Хозяйка закрыла глаза. Когда открыла, в них блестела влага; заслонила их обвитой тряпками рукой. Вновь и вновь она его благодарила, потом велела Лине приготовить ему поесть. Он вышел из комнаты, Лина следом. Горемыка тоже, но сперва обернулась, бросила еще один взгляд. И тут увидела, что Хозяйка скинула одеяло и встала на колени. Горемыка смотрела, как та зубами развязала на руках свивальники, затем сомкнула ладони. Озирая комнату, куда обычно вход ей был заказан, Горемыка заметила пряди волос, приставшие к влажной подушке; еще заметила, как беззащитно торчат из-под подола ночной сорочки ступни Хозяйки. Коленопреклоненная, с опущенной головой, она выглядела совершенно одинокой. Горемыка поняла это так, что слуги, как бы много их ни было, не в счет.

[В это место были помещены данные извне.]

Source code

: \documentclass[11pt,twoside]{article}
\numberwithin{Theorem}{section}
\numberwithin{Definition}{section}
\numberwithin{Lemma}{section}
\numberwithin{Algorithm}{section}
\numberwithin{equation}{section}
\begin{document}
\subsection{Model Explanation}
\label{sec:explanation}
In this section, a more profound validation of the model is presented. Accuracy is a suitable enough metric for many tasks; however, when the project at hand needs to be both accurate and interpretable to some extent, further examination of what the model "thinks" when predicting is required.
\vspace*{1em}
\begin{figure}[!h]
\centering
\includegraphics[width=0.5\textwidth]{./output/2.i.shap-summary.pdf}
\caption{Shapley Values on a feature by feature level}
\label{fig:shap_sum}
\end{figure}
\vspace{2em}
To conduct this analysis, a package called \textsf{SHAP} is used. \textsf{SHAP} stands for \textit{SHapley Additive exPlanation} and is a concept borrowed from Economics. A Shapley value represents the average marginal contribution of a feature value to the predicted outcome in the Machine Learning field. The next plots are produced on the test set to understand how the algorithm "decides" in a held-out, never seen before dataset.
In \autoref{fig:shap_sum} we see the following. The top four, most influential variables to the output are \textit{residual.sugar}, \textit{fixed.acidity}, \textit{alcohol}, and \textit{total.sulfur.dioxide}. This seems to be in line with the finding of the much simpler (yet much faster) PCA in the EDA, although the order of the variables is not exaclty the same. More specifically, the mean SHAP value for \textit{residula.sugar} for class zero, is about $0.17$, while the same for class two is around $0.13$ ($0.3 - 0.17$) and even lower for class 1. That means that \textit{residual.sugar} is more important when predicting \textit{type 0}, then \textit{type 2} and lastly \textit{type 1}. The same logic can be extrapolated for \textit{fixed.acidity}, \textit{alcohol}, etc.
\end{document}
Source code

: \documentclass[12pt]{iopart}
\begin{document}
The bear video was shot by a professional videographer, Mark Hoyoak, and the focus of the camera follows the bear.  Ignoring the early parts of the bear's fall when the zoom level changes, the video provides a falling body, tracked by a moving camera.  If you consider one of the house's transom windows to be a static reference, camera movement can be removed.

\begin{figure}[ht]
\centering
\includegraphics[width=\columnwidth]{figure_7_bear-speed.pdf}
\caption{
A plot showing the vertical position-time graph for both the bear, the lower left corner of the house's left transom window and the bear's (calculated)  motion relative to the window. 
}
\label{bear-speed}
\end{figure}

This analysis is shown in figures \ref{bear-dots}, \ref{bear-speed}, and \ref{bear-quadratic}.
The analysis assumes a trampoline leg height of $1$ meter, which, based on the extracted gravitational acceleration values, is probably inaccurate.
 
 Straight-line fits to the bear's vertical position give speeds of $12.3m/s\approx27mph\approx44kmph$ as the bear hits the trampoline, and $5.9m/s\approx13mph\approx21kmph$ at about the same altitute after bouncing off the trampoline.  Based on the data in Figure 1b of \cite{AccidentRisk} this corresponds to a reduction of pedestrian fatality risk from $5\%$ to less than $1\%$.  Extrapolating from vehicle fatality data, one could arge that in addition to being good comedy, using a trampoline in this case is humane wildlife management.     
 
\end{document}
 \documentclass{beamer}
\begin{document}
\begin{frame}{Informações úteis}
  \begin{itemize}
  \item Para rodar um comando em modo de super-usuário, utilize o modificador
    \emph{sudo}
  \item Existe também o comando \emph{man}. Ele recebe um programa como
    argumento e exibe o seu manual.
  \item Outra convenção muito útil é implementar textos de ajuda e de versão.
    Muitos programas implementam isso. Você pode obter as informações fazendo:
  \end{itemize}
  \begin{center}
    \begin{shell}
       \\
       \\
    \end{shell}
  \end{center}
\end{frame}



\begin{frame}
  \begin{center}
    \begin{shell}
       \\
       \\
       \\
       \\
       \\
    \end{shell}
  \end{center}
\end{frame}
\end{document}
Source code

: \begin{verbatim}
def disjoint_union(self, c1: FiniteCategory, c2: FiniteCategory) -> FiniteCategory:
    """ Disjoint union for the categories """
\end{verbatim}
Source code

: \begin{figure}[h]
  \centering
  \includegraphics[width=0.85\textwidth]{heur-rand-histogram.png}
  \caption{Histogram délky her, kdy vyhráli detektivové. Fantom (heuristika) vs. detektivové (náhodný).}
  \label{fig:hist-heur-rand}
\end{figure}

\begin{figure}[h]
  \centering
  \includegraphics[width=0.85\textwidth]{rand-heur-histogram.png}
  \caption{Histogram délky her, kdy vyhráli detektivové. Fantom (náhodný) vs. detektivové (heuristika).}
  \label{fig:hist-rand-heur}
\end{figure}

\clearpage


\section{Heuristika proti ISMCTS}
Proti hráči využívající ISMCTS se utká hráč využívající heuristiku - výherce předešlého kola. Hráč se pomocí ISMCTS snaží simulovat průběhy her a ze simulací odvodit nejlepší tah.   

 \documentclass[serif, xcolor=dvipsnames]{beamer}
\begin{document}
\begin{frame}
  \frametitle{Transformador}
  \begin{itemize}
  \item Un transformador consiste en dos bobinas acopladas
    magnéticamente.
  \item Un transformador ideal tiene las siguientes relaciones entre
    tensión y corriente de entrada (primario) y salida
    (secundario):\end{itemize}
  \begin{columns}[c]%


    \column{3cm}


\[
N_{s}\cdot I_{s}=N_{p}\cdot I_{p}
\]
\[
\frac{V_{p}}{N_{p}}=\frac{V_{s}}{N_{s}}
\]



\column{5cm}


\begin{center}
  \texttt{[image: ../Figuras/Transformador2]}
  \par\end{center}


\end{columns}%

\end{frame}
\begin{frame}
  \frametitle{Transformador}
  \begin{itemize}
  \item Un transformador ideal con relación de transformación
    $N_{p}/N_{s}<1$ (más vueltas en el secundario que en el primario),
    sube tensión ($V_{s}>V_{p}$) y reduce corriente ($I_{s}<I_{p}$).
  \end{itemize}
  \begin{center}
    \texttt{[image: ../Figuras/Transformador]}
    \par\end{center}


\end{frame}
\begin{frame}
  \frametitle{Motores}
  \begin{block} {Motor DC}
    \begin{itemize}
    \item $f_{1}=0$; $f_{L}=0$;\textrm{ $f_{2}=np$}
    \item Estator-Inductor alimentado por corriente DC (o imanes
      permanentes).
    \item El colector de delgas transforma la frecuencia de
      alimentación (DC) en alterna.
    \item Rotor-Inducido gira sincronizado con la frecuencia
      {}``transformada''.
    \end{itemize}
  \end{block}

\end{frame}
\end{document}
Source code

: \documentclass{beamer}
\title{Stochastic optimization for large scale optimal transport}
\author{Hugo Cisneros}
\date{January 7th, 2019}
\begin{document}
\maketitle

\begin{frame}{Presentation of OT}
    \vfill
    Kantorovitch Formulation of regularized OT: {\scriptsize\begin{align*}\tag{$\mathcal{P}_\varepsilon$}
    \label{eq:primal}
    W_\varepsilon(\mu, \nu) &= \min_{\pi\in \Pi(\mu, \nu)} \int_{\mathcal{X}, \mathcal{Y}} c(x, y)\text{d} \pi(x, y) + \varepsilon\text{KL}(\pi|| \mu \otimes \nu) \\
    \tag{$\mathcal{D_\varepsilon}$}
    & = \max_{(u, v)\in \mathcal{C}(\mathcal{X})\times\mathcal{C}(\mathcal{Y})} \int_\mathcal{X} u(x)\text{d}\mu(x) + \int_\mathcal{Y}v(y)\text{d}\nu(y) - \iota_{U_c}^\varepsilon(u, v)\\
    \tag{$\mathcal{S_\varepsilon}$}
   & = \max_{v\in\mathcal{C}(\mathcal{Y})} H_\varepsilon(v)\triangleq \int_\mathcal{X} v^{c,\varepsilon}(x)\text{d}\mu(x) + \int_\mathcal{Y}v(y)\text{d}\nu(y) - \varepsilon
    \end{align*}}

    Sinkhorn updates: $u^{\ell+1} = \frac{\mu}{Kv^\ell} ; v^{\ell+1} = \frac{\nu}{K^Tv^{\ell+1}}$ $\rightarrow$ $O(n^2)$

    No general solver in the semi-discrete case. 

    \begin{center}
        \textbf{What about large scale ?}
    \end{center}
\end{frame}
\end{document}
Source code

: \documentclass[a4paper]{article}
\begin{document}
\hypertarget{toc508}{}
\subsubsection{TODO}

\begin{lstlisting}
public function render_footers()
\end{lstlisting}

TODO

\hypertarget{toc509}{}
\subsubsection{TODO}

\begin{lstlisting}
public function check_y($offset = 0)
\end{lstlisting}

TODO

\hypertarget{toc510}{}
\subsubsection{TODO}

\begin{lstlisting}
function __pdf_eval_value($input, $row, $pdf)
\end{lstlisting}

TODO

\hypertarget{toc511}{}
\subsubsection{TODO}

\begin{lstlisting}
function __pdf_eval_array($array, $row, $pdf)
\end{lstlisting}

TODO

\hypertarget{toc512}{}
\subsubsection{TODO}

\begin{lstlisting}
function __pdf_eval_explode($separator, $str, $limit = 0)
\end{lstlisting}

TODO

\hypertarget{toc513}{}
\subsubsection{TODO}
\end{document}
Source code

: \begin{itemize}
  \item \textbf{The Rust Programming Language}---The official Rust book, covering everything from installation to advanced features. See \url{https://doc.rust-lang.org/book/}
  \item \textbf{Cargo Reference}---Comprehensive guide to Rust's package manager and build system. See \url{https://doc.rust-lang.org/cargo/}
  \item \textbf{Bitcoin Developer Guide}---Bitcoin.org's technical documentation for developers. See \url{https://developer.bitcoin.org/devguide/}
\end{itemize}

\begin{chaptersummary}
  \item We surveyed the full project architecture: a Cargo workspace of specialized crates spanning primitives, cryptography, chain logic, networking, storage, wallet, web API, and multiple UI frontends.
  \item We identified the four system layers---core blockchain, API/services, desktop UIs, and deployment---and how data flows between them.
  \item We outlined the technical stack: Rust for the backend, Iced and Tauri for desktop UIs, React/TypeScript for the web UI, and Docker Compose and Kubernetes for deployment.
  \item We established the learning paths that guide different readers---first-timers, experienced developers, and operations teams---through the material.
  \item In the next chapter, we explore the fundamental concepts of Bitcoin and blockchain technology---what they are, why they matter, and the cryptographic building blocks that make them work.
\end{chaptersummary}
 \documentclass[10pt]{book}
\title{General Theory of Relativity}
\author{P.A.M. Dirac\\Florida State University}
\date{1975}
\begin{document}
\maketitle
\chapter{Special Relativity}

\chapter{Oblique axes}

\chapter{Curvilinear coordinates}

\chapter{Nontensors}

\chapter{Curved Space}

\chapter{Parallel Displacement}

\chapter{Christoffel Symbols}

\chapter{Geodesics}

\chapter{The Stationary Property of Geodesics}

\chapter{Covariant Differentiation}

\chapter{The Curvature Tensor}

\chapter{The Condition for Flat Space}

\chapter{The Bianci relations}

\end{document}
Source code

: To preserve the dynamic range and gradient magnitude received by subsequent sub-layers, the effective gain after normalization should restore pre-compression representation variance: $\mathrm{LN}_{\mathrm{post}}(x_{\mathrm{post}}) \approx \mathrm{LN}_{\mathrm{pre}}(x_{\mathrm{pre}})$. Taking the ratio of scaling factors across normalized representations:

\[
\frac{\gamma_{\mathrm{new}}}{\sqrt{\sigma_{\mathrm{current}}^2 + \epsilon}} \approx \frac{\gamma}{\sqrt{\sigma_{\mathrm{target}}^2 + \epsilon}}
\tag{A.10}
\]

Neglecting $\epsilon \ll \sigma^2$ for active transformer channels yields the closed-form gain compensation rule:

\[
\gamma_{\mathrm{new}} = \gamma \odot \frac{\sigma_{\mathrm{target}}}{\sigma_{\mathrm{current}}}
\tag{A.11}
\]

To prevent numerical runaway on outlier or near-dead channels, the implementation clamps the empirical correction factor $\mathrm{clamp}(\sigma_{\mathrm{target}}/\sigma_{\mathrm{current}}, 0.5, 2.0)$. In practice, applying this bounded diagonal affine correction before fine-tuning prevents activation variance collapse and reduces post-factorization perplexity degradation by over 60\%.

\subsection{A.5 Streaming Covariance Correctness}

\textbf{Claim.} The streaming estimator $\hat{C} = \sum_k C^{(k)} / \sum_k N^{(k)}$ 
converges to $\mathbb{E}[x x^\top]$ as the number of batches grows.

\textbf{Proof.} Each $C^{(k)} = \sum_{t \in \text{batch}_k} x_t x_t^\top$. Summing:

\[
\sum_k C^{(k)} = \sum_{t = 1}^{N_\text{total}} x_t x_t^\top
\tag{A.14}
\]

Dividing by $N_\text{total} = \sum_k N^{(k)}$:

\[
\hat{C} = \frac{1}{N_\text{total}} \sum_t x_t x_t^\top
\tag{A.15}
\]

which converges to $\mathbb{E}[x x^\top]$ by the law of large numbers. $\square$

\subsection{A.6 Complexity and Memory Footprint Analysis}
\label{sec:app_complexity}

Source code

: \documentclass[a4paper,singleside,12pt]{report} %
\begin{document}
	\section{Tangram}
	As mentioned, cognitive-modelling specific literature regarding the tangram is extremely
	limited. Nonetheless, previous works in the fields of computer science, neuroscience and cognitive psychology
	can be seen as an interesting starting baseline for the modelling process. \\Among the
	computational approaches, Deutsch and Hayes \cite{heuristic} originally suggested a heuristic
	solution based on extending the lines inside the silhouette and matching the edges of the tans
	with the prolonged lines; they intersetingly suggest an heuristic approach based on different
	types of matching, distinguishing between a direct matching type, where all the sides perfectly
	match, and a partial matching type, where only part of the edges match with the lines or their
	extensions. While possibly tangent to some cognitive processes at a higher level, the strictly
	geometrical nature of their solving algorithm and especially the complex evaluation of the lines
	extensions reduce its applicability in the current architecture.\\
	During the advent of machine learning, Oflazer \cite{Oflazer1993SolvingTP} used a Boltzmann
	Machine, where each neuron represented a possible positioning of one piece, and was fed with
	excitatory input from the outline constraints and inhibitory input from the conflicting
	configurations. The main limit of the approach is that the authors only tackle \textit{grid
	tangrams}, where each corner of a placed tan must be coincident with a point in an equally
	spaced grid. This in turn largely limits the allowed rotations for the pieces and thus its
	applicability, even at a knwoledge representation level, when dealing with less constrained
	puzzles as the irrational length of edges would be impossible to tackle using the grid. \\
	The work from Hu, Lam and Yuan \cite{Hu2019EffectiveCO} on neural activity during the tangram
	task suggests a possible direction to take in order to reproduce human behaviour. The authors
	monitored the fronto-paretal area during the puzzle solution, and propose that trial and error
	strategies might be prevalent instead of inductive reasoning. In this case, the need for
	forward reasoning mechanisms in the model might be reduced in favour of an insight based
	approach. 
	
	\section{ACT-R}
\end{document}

Их забота и преданность почему-то ничего для нее не значат. И выходит, что у Хозяйки никого нет — вообще никого. Кроме Того, кому адресован ее шепот: слыша Господь и помилова мя.
Горемыка на цыпочках удалилась, вышла во двор, где сосновым духом изветрилась память о злосмрадии одра болящей. Где-то застучал дятел. В гряде редиски обнаружились зайцы, и Горемыка дернулась было гнать их, но по тягости живота раздумала. Вместо этого села в тени дома на травку и стала себя оглаживать, радуясь движениям в утробе. Над ней из кухонного окна раздавалось звяканье ножа, бряк чашки или миски: кузнец ел. Она знала, что с ним там и Лина, но та ничего не говорила, пока не шаркнула по полу ножка стула, возвестив о том, что кузнец поднялся. Тут Лина задала вопрос, который не выговорился у Хозяйки:

— Где она? С ней все в порядке?

— Вестимо.

— Когда же она вернется? Кто привезет ее?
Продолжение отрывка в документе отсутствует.